▶ _YOUR OBJECTIVE_: Which lines in the material below contain the word "numbers"? Copy each of them.

▶ _DATA EXCERPTS_:

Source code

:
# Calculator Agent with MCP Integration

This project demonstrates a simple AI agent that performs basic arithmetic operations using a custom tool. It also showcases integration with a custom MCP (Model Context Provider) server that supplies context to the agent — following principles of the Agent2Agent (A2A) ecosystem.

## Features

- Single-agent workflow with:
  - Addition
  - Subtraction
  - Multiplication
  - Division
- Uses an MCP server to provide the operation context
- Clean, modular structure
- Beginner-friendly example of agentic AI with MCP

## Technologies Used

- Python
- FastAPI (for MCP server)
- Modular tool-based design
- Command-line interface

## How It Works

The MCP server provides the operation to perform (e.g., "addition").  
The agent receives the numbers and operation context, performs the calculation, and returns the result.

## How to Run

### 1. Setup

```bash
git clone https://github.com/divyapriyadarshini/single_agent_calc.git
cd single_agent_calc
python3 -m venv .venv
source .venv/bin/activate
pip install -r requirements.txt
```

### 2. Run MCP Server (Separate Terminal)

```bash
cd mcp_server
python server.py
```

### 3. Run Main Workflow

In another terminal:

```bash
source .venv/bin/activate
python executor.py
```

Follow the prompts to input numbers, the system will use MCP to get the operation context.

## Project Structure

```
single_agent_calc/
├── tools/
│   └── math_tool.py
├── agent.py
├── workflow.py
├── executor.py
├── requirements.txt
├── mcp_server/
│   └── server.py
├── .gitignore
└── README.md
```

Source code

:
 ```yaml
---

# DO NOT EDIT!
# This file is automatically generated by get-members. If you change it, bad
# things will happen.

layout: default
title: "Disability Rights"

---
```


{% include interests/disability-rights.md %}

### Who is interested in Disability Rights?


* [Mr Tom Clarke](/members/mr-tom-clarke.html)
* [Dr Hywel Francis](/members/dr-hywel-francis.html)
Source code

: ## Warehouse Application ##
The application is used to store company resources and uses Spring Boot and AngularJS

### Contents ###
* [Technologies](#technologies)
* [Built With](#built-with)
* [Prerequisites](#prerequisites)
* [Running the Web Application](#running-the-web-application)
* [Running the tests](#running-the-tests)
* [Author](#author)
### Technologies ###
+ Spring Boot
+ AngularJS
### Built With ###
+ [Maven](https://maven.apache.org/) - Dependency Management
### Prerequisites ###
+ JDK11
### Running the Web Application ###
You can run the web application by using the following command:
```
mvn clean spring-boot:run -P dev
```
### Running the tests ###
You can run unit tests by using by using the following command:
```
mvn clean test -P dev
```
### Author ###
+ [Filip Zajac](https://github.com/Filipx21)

▶ _ANSWER_:
The agent receives the numbers and operation context, performs the calculation, and returns the result.
Follow the prompts to input numbers, the system will use MCP to get the operation context.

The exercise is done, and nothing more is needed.